コナーは谷崎のラブレターをなぞったみたいに創作に熱中し、できあがったのが『UP』。やがて彼にも自信がついてきて、転校当初いじめてきたバリーに暴力は無意味だ、創作に対して無力だと力説し彼を追い払うことに成功する。
"She lights me up

She breaks me up

She lets me up"


コナーはラフィーナについて深く知るようになる。父親が交通事故で死んでいて母親が精神病院で入院してるのだという。彼女はモデルになるために年上の彼氏のツテでロンドンに行くのだと言っていた。が、それは嘘だった。彼女はコナーに何も言わずロンドンに行ったことにしたが見つかってしまう。そして嘘を認め「この町のバーガーショップで働くの」と病院に閉じ込められた母親と自分を重ねそれを運命のように語る。

コナーがラフィーナの運命を聞く前、彼の両親は離婚しようとしていた。

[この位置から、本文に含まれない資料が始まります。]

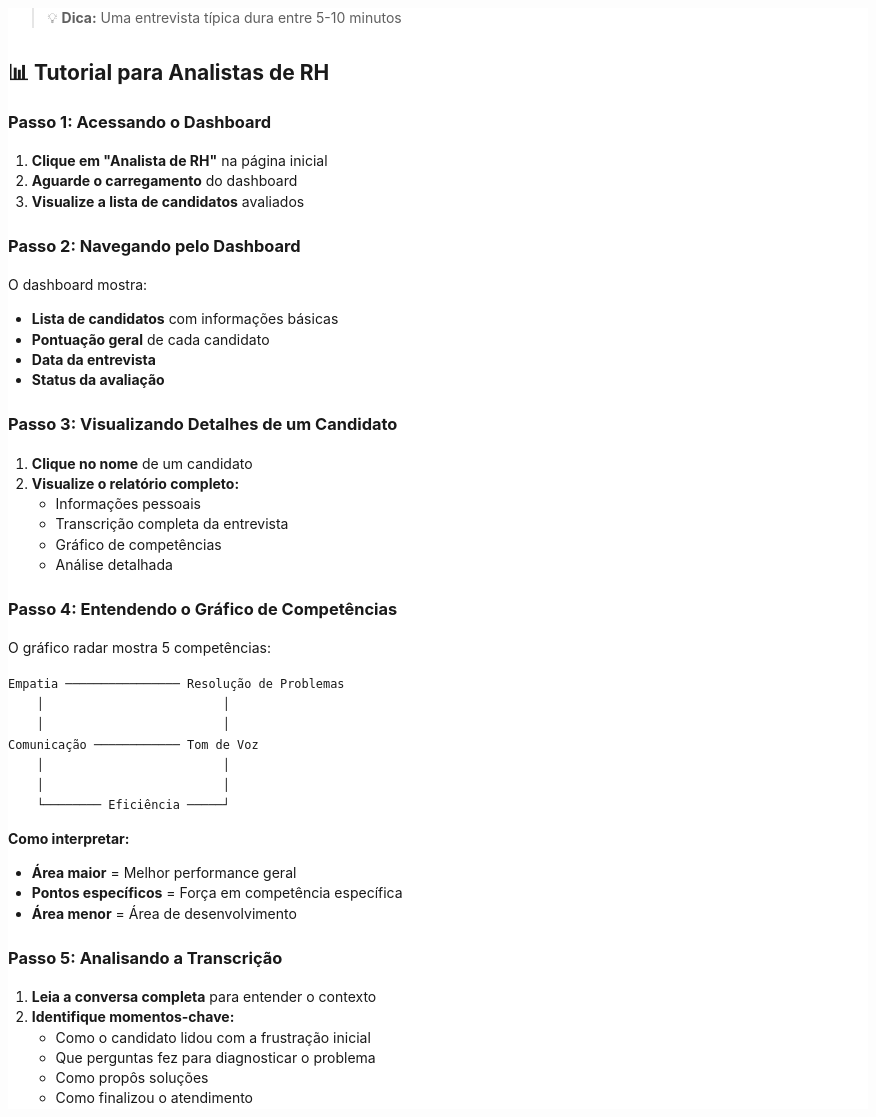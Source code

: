 > 💡 **Dica:** Uma entrevista típica dura entre 5-10 minutos

## 📊 Tutorial para Analistas de RH

### Passo 1: Acessando o Dashboard

1. **Clique em "Analista de RH"** na página inicial
2. **Aguarde o carregamento** do dashboard
3. **Visualize a lista de candidatos** avaliados

### Passo 2: Navegando pelo Dashboard

O dashboard mostra:

- **Lista de candidatos** com informações básicas
- **Pontuação geral** de cada candidato
- **Data da entrevista**
- **Status da avaliação**

### Passo 3: Visualizando Detalhes de um Candidato

1. **Clique no nome** de um candidato
2. **Visualize o relatório completo:**
   - Informações pessoais
   - Transcrição completa da entrevista
   - Gráfico de competências
   - Análise detalhada

### Passo 4: Entendendo o Gráfico de Competências

O gráfico radar mostra 5 competências:

```
Empatia ──────────────── Resolução de Problemas
    │                         │
    │                         │
Comunicação ──────────── Tom de Voz
    │                         │
    │                         │
    └──────── Eficiência ─────┘
```

**Como interpretar:**
- **Área maior** = Melhor performance geral
- **Pontos específicos** = Força em competência específica
- **Área menor** = Área de desenvolvimento

### Passo 5: Analisando a Transcrição

1. **Leia a conversa completa** para entender o contexto
2. **Identifique momentos-chave:**
   - Como o candidato lidou com a frustração inicial
   - Que perguntas fez para diagnosticar o problema
   - Como propôs soluções
   - Como finalizou o atendimento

それで家を手放すかどうかといった話し合いもしていた。彼らの家族はまさに崩壊しようとしている。コナーの兄ブレンダンはハッパをやめて人生をやり直そうとしていた矢先のことだった。彼は以前にも金欠で大学をやめていた。それまでの兄の余裕は最早なくブレンダンはコナーに俺が苦労してつくった道をお前が楽に通ってるだけ(まるで盗んだみたいに)だと揶揄する。コナーは状況の運命のようなどうにもならなさに耐えられない。
『Drive It Like You Stole It』

"just when I was stalling, I heard an angel calling

this is your life, you can go anywhere

you gotta grab the wheel and own it, you gotta put the pedal down

and drive it like you stole it"

 コナーはこの曲のMVを撮る時にバックトゥザフューチャーをイメージしていた。実際の撮影に彼の想像が入り混じる。もしも今が1950年代ならこうなっていたかもしれないというビジョンが映る。大不況じゃなければ。両親は仲良くやっていて兄もバイクに乗ってカッコよくやっている、ラフィーナも一緒に踊っている。もし状況が違えばこうなっていたのではないか。自分の人生の邪魔をしているように思える両親も、自分をいじめていたバリーも、不遇を訴える兄も元々そういう人間ではなかったのではないか。

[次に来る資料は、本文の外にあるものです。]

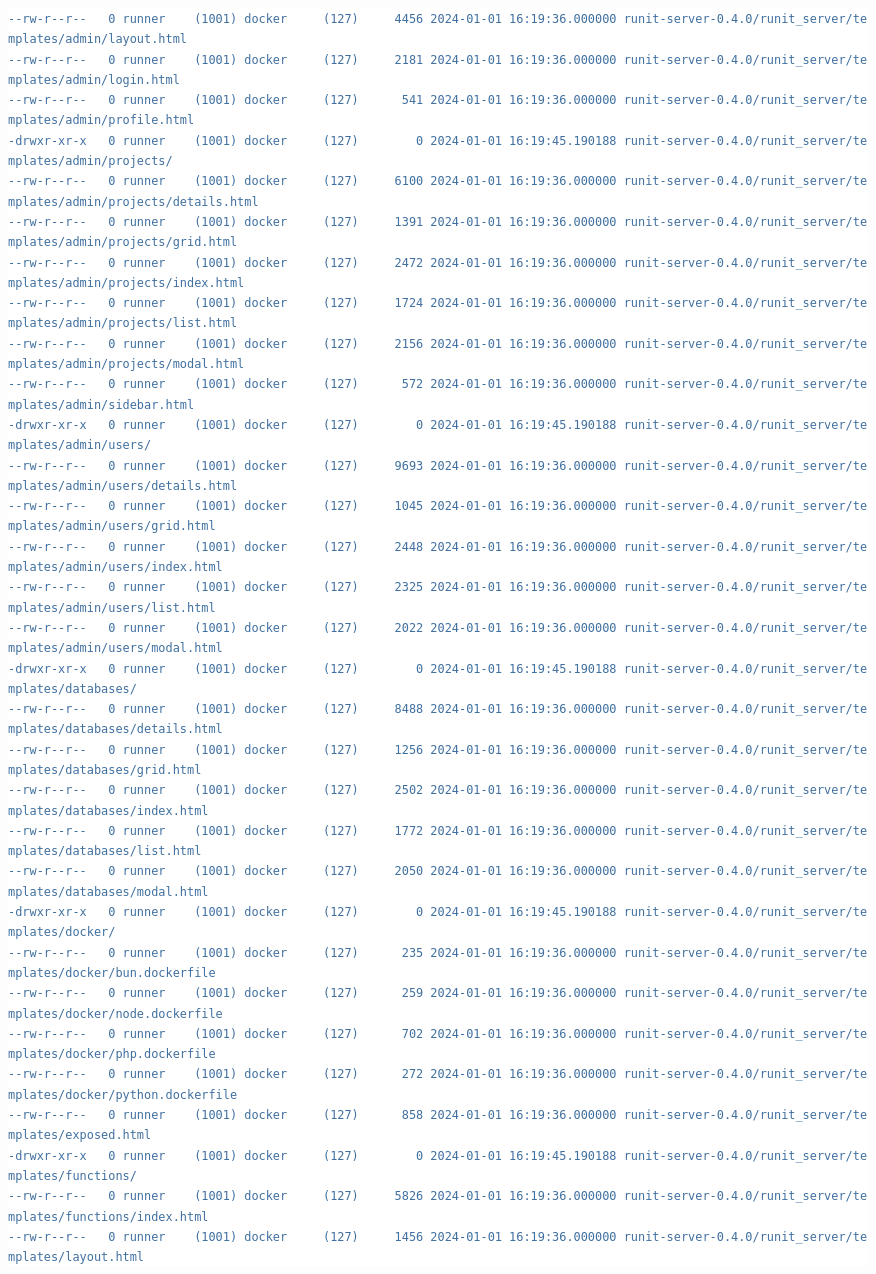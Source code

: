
 ```diff
--rw-r--r--   0 runner    (1001) docker     (127)     4456 2024-01-01 16:19:36.000000 runit-server-0.4.0/runit_server/templates/admin/layout.html
--rw-r--r--   0 runner    (1001) docker     (127)     2181 2024-01-01 16:19:36.000000 runit-server-0.4.0/runit_server/templates/admin/login.html
--rw-r--r--   0 runner    (1001) docker     (127)      541 2024-01-01 16:19:36.000000 runit-server-0.4.0/runit_server/templates/admin/profile.html
-drwxr-xr-x   0 runner    (1001) docker     (127)        0 2024-01-01 16:19:45.190188 runit-server-0.4.0/runit_server/templates/admin/projects/
--rw-r--r--   0 runner    (1001) docker     (127)     6100 2024-01-01 16:19:36.000000 runit-server-0.4.0/runit_server/templates/admin/projects/details.html
--rw-r--r--   0 runner    (1001) docker     (127)     1391 2024-01-01 16:19:36.000000 runit-server-0.4.0/runit_server/templates/admin/projects/grid.html
--rw-r--r--   0 runner    (1001) docker     (127)     2472 2024-01-01 16:19:36.000000 runit-server-0.4.0/runit_server/templates/admin/projects/index.html
--rw-r--r--   0 runner    (1001) docker     (127)     1724 2024-01-01 16:19:36.000000 runit-server-0.4.0/runit_server/templates/admin/projects/list.html
--rw-r--r--   0 runner    (1001) docker     (127)     2156 2024-01-01 16:19:36.000000 runit-server-0.4.0/runit_server/templates/admin/projects/modal.html
--rw-r--r--   0 runner    (1001) docker     (127)      572 2024-01-01 16:19:36.000000 runit-server-0.4.0/runit_server/templates/admin/sidebar.html
-drwxr-xr-x   0 runner    (1001) docker     (127)        0 2024-01-01 16:19:45.190188 runit-server-0.4.0/runit_server/templates/admin/users/
--rw-r--r--   0 runner    (1001) docker     (127)     9693 2024-01-01 16:19:36.000000 runit-server-0.4.0/runit_server/templates/admin/users/details.html
--rw-r--r--   0 runner    (1001) docker     (127)     1045 2024-01-01 16:19:36.000000 runit-server-0.4.0/runit_server/templates/admin/users/grid.html
--rw-r--r--   0 runner    (1001) docker     (127)     2448 2024-01-01 16:19:36.000000 runit-server-0.4.0/runit_server/templates/admin/users/index.html
--rw-r--r--   0 runner    (1001) docker     (127)     2325 2024-01-01 16:19:36.000000 runit-server-0.4.0/runit_server/templates/admin/users/list.html
--rw-r--r--   0 runner    (1001) docker     (127)     2022 2024-01-01 16:19:36.000000 runit-server-0.4.0/runit_server/templates/admin/users/modal.html
-drwxr-xr-x   0 runner    (1001) docker     (127)        0 2024-01-01 16:19:45.190188 runit-server-0.4.0/runit_server/templates/databases/
--rw-r--r--   0 runner    (1001) docker     (127)     8488 2024-01-01 16:19:36.000000 runit-server-0.4.0/runit_server/templates/databases/details.html
--rw-r--r--   0 runner    (1001) docker     (127)     1256 2024-01-01 16:19:36.000000 runit-server-0.4.0/runit_server/templates/databases/grid.html
--rw-r--r--   0 runner    (1001) docker     (127)     2502 2024-01-01 16:19:36.000000 runit-server-0.4.0/runit_server/templates/databases/index.html
--rw-r--r--   0 runner    (1001) docker     (127)     1772 2024-01-01 16:19:36.000000 runit-server-0.4.0/runit_server/templates/databases/list.html
--rw-r--r--   0 runner    (1001) docker     (127)     2050 2024-01-01 16:19:36.000000 runit-server-0.4.0/runit_server/templates/databases/modal.html
-drwxr-xr-x   0 runner    (1001) docker     (127)        0 2024-01-01 16:19:45.190188 runit-server-0.4.0/runit_server/templates/docker/
--rw-r--r--   0 runner    (1001) docker     (127)      235 2024-01-01 16:19:36.000000 runit-server-0.4.0/runit_server/templates/docker/bun.dockerfile
--rw-r--r--   0 runner    (1001) docker     (127)      259 2024-01-01 16:19:36.000000 runit-server-0.4.0/runit_server/templates/docker/node.dockerfile
--rw-r--r--   0 runner    (1001) docker     (127)      702 2024-01-01 16:19:36.000000 runit-server-0.4.0/runit_server/templates/docker/php.dockerfile
--rw-r--r--   0 runner    (1001) docker     (127)      272 2024-01-01 16:19:36.000000 runit-server-0.4.0/runit_server/templates/docker/python.dockerfile
--rw-r--r--   0 runner    (1001) docker     (127)      858 2024-01-01 16:19:36.000000 runit-server-0.4.0/runit_server/templates/exposed.html
-drwxr-xr-x   0 runner    (1001) docker     (127)        0 2024-01-01 16:19:45.190188 runit-server-0.4.0/runit_server/templates/functions/
--rw-r--r--   0 runner    (1001) docker     (127)     5826 2024-01-01 16:19:36.000000 runit-server-0.4.0/runit_server/templates/functions/index.html
--rw-r--r--   0 runner    (1001) docker     (127)     1456 2024-01-01 16:19:36.000000 runit-server-0.4.0/runit_server/templates/layout.html
```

コナーは学園祭にバリーの協力を求める。彼の家も両親が昼間から酒を飲んでいるなど荒れていた。バンドにはガードマンが必要だと言って彼を誘う。内ゲバの前に街全体を覆う貧しさをなんとかしないといけないと思ったのかもしれない。50年代のイメージと共に。おなじように出て行こうとしている母親のことも許せるようになる。

『to find you』

"Gotta find out who im meant to be

I dont belive in destiny

But with every word you swear to me
All my beliefs start caving in
Then i feel something bout to change

So bring the lightning bring the fire bring the fall
I know I'll get my heart through
Got miles to go but from the day I started 

crawlin

I was on my way to find you"

ラフィーナの嘘はコナーを傷つけたかもしれないが、ラフィーナがいなかっらコナーはここまで音楽に打ち込むことはできなかっただろう。ブレンダンのつくった道を外れることができなかったかもしれない。だからコナーはラフィーナにもっと自信をもっていいんだって伝えて、二人はブレンダンが車で送ってくれた道の先へ向かう。彼はまだ未来派でいたいと思っている。